◆ **PROBLEM STATEMENT**:
Find the line that contains "### Mengapa Python untuk CV?" in the entries below. Output it and each later line exactly, and nothing else.

◆ **EXERCISE MATERIALS**:
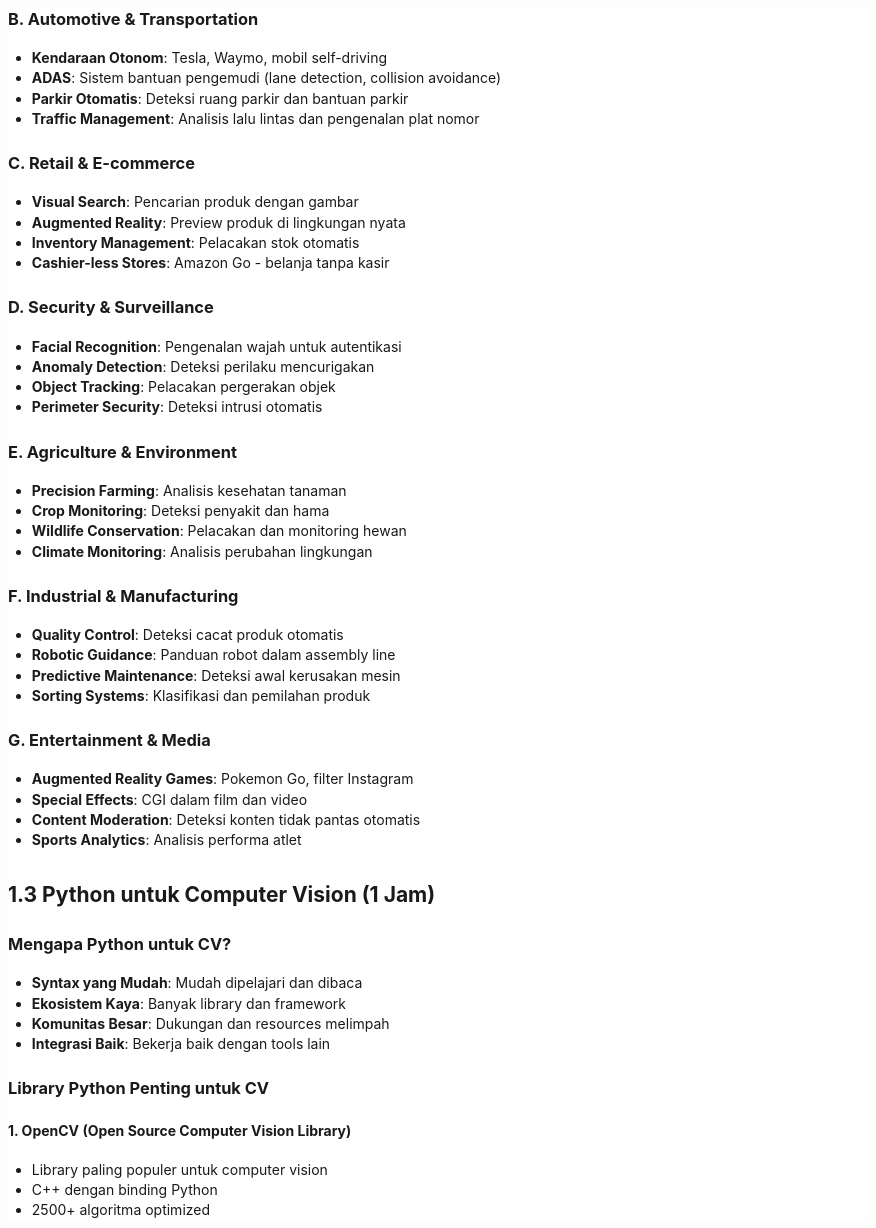 ### B. Automotive & Transportation
- **Kendaraan Otonom**: Tesla, Waymo, mobil self-driving
- **ADAS**: Sistem bantuan pengemudi (lane detection, collision avoidance)
- **Parkir Otomatis**: Deteksi ruang parkir dan bantuan parkir
- **Traffic Management**: Analisis lalu lintas dan pengenalan plat nomor

### C. Retail & E-commerce
- **Visual Search**: Pencarian produk dengan gambar
- **Augmented Reality**: Preview produk di lingkungan nyata
- **Inventory Management**: Pelacakan stok otomatis
- **Cashier-less Stores**: Amazon Go - belanja tanpa kasir

### D. Security & Surveillance
- **Facial Recognition**: Pengenalan wajah untuk autentikasi
- **Anomaly Detection**: Deteksi perilaku mencurigakan
- **Object Tracking**: Pelacakan pergerakan objek
- **Perimeter Security**: Deteksi intrusi otomatis

### E. Agriculture & Environment
- **Precision Farming**: Analisis kesehatan tanaman
- **Crop Monitoring**: Deteksi penyakit dan hama
- **Wildlife Conservation**: Pelacakan dan monitoring hewan
- **Climate Monitoring**: Analisis perubahan lingkungan

### F. Industrial & Manufacturing
- **Quality Control**: Deteksi cacat produk otomatis
- **Robotic Guidance**: Panduan robot dalam assembly line
- **Predictive Maintenance**: Deteksi awal kerusakan mesin
- **Sorting Systems**: Klasifikasi dan pemilahan produk

### G. Entertainment & Media
- **Augmented Reality Games**: Pokemon Go, filter Instagram
- **Special Effects**: CGI dalam film dan video
- **Content Moderation**: Deteksi konten tidak pantas otomatis
- **Sports Analytics**: Analisis performa atlet

## 1.3 Python untuk Computer Vision (1 Jam)

### Mengapa Python untuk CV?
- **Syntax yang Mudah**: Mudah dipelajari dan dibaca
- **Ekosistem Kaya**: Banyak library dan framework
- **Komunitas Besar**: Dukungan dan resources melimpah
- **Integrasi Baik**: Bekerja baik dengan tools lain

### Library Python Penting untuk CV

#### 1. OpenCV (Open Source Computer Vision Library)
- Library paling populer untuk computer vision
- C++ dengan binding Python
- 2500+ algoritma optimized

◆ **EXPECTED OUTPUT**:
### Mengapa Python untuk CV?
- **Syntax yang Mudah**: Mudah dipelajari dan dibaca
- **Ekosistem Kaya**: Banyak library dan framework
- **Komunitas Besar**: Dukungan dan resources melimpah
- **Integrasi Baik**: Bekerja baik dengan tools lain

### Library Python Penting untuk CV

#### 1. OpenCV (Open Source Computer Vision Library)
- Library paling populer untuk computer vision
- C++ dengan binding Python
- 2500+ algoritma optimized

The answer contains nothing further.